#### DATASET RECORDS

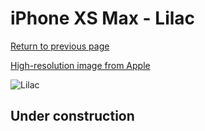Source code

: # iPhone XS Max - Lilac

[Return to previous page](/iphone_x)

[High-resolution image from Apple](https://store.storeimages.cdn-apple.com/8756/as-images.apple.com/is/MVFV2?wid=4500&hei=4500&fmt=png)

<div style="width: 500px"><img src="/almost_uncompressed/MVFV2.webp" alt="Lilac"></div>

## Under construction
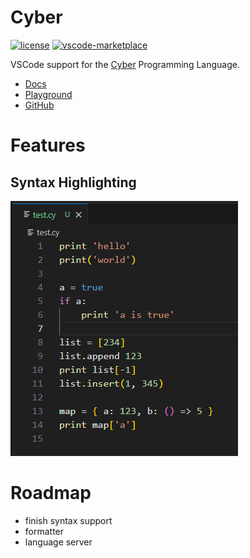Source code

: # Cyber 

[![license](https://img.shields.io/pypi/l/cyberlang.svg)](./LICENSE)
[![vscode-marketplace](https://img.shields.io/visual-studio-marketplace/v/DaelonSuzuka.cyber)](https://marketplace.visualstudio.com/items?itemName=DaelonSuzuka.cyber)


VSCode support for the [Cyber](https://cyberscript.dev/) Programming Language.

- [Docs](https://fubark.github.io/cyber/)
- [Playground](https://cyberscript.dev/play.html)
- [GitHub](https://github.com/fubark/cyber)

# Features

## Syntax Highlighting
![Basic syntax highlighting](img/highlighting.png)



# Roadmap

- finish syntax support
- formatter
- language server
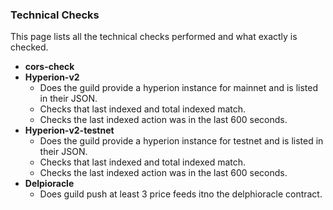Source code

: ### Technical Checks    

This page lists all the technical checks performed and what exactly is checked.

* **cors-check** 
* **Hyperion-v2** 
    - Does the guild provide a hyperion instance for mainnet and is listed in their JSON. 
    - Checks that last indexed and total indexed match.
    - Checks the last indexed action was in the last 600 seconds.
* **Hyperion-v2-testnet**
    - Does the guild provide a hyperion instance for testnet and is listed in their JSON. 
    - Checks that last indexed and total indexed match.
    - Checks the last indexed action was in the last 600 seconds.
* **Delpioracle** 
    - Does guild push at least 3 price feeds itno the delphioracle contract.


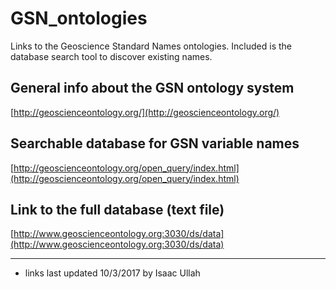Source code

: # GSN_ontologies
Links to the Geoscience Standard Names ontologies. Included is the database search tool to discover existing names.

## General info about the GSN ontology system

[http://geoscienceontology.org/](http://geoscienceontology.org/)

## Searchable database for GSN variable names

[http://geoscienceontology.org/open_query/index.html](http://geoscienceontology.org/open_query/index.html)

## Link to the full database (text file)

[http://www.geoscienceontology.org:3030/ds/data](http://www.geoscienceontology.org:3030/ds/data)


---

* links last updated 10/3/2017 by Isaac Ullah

########
#### DATASET RECORDS

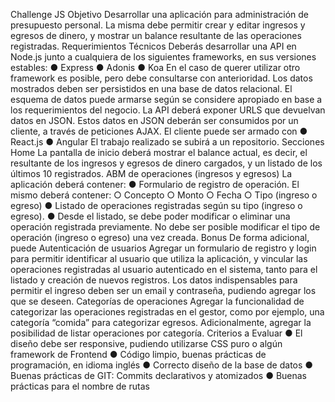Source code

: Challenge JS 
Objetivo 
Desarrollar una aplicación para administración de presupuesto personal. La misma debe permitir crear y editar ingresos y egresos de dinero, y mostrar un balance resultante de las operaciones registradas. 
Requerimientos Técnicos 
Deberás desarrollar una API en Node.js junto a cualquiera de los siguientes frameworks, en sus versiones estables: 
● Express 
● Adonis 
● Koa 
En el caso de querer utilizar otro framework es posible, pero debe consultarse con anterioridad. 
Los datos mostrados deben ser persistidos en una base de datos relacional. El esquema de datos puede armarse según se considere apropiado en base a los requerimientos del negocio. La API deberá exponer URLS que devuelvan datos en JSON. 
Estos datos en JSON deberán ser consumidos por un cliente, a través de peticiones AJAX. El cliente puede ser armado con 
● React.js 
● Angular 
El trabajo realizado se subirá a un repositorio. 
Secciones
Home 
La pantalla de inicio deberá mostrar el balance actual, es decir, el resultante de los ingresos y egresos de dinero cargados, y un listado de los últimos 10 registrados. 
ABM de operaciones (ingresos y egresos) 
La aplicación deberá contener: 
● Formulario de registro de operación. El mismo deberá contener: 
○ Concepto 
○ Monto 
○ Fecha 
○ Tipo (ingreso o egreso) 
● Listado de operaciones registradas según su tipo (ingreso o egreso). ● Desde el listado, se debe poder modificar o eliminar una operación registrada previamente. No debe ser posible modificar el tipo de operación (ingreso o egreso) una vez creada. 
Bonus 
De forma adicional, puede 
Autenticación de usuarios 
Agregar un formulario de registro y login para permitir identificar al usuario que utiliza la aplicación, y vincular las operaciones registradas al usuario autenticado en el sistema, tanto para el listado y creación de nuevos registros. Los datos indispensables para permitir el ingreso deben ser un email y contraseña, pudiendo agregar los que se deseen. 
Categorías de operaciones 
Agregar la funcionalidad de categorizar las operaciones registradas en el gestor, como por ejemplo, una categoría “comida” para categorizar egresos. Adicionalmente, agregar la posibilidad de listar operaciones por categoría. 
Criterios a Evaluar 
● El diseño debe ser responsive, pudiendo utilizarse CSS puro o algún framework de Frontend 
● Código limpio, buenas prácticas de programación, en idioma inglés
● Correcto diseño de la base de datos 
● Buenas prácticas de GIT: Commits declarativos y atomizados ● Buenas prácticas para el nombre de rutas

########

YOUR OBJECTIVE :: All lines above starting at the one with "- Does guild" and ending at the one with "## Searchable database for GSN variable names", inclusive, are to be printed again exactly, with the pictures left out.

FINISHED TASK ::
    - Does guild push at least 3 price feeds itno the delphioracle contract.


Source code

: # GSN_ontologies
Links to the Geoscience Standard Names ontologies. Included is the database search tool to discover existing names.

## General info about the GSN ontology system

[http://geoscienceontology.org/](http://geoscienceontology.org/)

## Searchable database for GSN variable names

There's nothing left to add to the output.